Cherokee Phoenix
and Indians' Advocate
Wednesday, August 19, 1829
Vol. II, No. 20
Page 2, col. 3c
By the express provisions of an act of Congress, it is made a criminal offence to convey spirituous liquors into the Indian country, and several of the Indian nations have themselves prohibited, by their own laws, the introduction of spirits among their people. It is the duty of our government to countenance this policy. The laws regulating our intercourse with the Indians will never be properly executed, unless enforced by their aid. Instead of pursuing this course, we have punished them for enforcing our own laws, and have rewarded unprincipled individuals for carrying spirits into the Indian country in violation of these laws.

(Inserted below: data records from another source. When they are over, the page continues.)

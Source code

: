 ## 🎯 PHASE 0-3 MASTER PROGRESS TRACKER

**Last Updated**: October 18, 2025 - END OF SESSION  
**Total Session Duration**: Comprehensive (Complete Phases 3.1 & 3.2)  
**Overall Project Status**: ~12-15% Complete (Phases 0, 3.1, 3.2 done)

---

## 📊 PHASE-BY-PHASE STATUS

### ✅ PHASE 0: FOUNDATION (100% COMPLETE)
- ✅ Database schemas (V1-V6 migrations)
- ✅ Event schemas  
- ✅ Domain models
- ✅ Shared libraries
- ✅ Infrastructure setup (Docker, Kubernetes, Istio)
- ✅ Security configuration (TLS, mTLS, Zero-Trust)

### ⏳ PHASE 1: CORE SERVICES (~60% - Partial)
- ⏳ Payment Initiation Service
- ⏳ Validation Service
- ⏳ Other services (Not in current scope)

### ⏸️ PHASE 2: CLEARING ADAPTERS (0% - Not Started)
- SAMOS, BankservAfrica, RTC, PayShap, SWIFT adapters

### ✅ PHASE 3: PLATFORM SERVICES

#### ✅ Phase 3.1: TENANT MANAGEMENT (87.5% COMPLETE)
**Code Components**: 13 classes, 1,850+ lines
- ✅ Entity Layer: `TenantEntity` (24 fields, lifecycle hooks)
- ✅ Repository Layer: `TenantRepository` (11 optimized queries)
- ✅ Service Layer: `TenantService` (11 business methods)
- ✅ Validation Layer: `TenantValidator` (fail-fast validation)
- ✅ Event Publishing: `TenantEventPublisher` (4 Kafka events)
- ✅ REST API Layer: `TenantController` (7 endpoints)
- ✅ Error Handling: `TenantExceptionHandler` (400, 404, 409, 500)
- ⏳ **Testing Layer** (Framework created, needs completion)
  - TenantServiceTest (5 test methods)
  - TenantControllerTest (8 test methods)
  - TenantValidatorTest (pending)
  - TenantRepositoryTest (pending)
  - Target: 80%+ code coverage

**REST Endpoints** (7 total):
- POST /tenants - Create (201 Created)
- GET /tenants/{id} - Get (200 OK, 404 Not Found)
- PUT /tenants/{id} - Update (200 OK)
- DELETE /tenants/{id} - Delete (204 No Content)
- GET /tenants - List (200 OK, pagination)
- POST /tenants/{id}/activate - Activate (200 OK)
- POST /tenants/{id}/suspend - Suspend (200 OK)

In December 1825, several persons without any license to trade with the Indians, took eighty two barrels of whiskey and two barrels of brandy into the Cherokee Country, which they were selling to these poor people. The whiskey and brandy, were sized by the proper officers of the Cherokee nation and destroyed. For this proceeding, so honorable to the Indians, and marking in strong characters their progress in civilization, they should have received the applause and support of our Government; but instead of this, more than one thousand dollars has been taken from the Cherokees and paid over to those who had thus wantonly violated our laws and disregarded the rights and happiness of Indians. Let us hear no more of our efforts to civilize these people of our humanity, or even justice to them. Hamilton (O.) Int.